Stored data
====

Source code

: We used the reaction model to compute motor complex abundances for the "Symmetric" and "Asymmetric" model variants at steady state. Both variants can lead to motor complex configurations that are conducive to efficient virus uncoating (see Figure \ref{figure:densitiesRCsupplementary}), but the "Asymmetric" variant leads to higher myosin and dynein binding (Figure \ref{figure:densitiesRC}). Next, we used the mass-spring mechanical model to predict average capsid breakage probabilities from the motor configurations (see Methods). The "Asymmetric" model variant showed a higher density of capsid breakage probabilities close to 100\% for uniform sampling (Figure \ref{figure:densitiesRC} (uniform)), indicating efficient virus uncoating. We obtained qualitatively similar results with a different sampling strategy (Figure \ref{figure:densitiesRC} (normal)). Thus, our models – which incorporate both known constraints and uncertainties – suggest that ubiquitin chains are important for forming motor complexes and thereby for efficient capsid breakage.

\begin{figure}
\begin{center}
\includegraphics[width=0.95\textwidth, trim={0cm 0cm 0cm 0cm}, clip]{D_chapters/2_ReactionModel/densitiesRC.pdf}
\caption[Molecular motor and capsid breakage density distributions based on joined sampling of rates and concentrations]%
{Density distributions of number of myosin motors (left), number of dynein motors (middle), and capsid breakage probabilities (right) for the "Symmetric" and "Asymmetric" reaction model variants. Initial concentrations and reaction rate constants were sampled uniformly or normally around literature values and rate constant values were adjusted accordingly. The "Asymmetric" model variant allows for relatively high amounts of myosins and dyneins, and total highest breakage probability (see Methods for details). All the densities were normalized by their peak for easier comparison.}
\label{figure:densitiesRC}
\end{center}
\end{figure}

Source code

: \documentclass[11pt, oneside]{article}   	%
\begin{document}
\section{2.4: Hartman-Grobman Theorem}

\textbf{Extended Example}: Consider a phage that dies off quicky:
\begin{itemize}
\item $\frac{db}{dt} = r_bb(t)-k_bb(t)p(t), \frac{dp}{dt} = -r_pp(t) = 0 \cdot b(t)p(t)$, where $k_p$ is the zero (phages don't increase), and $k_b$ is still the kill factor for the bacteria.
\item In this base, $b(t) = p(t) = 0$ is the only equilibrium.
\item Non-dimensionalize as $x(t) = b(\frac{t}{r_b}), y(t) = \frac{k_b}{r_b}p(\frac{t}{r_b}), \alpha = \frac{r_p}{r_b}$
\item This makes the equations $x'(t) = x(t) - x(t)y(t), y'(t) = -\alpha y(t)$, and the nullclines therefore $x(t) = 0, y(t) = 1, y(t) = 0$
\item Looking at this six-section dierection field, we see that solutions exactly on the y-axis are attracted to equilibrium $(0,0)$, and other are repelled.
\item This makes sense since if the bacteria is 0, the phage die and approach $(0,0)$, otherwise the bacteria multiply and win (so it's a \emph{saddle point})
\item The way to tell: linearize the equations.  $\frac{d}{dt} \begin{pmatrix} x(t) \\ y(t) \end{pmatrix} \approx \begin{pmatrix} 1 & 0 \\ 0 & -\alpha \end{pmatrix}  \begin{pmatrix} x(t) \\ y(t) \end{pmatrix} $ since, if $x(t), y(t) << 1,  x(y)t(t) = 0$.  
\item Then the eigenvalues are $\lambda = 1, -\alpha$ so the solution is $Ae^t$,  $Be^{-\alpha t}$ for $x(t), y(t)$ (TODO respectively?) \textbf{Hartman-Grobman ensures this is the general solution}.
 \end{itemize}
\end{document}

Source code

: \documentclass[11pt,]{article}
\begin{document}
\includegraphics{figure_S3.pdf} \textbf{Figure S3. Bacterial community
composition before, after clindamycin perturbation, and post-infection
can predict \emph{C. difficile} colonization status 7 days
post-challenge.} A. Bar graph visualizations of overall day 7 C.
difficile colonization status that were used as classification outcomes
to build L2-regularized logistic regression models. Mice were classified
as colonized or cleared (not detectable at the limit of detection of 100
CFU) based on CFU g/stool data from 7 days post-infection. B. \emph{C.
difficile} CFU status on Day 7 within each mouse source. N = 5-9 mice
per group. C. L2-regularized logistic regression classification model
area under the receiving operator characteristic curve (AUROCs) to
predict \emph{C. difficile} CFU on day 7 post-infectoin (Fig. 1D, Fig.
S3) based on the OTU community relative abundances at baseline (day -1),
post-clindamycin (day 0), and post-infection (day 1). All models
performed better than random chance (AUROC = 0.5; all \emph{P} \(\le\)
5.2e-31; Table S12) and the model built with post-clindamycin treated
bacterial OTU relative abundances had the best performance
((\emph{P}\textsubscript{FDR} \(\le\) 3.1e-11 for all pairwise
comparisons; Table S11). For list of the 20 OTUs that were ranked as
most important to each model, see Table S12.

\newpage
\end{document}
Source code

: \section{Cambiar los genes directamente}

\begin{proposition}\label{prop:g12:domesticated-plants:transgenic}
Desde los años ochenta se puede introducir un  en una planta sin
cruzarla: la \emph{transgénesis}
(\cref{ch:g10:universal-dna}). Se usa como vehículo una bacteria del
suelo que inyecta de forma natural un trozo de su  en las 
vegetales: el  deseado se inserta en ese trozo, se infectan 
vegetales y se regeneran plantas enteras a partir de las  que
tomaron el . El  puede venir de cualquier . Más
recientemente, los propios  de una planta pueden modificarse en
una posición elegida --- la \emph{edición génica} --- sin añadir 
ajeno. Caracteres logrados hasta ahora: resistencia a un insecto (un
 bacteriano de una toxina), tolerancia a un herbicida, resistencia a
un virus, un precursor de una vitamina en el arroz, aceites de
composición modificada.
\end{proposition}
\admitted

====

Beginning at the line above that contains "the only equilibrium.", return each line exactly through the line that contains "x(y)t(t) = 0$.", and no others.

#### EXPECTED OUTPUT
\item In this base, $b(t) = p(t) = 0$ is the only equilibrium.
\item Non-dimensionalize as $x(t) = b(\frac{t}{r_b}), y(t) = \frac{k_b}{r_b}p(\frac{t}{r_b}), \alpha = \frac{r_p}{r_b}$
\item This makes the equations $x'(t) = x(t) - x(t)y(t), y'(t) = -\alpha y(t)$, and the nullclines therefore $x(t) = 0, y(t) = 1, y(t) = 0$
\item Looking at this six-section dierection field, we see that solutions exactly on the y-axis are attracted to equilibrium $(0,0)$, and other are repelled.
\item This makes sense since if the bacteria is 0, the phage die and approach $(0,0)$, otherwise the bacteria multiply and win (so it's a \emph{saddle point})
\item The way to tell: linearize the equations.  $\frac{d}{dt} \begin{pmatrix} x(t) \\ y(t) \end{pmatrix} \approx \begin{pmatrix} 1 & 0 \\ 0 & -\alpha \end{pmatrix}  \begin{pmatrix} x(t) \\ y(t) \end{pmatrix} $ since, if $x(t), y(t) << 1,  x(y)t(t) = 0$.  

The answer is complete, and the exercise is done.